(Collected data)
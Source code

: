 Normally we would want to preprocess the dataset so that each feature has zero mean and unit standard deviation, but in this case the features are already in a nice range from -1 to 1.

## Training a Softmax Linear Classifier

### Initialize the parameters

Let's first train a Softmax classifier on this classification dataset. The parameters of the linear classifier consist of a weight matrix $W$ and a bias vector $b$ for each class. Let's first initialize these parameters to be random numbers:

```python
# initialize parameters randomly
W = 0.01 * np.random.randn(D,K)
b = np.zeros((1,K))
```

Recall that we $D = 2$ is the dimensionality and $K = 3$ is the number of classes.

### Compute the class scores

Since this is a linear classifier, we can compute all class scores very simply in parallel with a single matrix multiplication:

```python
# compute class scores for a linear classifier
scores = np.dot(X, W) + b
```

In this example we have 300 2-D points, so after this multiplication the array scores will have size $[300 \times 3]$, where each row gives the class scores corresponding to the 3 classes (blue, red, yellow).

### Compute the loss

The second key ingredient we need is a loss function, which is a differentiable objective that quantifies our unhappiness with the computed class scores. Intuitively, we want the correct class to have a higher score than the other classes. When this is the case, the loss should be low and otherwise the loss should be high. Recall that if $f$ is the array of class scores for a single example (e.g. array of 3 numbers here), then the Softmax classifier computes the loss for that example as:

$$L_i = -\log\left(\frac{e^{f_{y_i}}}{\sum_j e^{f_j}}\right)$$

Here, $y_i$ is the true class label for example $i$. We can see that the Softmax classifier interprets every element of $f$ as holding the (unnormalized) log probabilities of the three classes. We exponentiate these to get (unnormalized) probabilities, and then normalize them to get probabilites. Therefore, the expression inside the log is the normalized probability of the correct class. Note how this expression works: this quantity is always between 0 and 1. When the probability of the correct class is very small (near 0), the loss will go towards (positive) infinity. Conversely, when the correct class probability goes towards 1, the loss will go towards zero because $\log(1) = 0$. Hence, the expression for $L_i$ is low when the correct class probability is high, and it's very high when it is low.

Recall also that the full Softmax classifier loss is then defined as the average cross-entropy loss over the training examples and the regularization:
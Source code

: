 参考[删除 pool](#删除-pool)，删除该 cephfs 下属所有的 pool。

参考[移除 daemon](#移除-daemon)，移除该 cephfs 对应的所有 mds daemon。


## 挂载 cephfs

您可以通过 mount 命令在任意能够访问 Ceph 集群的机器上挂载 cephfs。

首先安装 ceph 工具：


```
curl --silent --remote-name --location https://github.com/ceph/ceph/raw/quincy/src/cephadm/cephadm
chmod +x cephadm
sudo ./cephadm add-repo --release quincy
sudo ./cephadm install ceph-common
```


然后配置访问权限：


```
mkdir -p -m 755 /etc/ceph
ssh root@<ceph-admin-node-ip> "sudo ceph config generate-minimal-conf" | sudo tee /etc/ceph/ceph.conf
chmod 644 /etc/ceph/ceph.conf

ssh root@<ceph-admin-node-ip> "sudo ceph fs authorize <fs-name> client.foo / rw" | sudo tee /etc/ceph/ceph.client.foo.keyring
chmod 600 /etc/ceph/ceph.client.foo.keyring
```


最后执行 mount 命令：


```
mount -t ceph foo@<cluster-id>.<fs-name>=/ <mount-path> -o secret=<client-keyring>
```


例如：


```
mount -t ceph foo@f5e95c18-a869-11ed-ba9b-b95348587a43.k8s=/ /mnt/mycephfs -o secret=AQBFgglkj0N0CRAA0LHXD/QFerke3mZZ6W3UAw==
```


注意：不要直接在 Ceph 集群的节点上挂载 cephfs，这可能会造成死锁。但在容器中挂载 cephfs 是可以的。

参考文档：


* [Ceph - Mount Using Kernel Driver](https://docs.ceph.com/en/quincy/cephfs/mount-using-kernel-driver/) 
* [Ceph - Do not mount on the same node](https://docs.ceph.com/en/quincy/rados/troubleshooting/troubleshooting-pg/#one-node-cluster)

### The task
Reproduce the entries exactly, starting at their first line and stopping after the line with "### Compute the class scores".

### Task solution
Source code

: Normally we would want to preprocess the dataset so that each feature has zero mean and unit standard deviation, but in this case the features are already in a nice range from -1 to 1.

## Training a Softmax Linear Classifier

### Initialize the parameters

Let's first train a Softmax classifier on this classification dataset. The parameters of the linear classifier consist of a weight matrix $W$ and a bias vector $b$ for each class. Let's first initialize these parameters to be random numbers:

```python
# initialize parameters randomly
W = 0.01 * np.random.randn(D,K)
b = np.zeros((1,K))
```

Recall that we $D = 2$ is the dimensionality and $K = 3$ is the number of classes.

### Compute the class scores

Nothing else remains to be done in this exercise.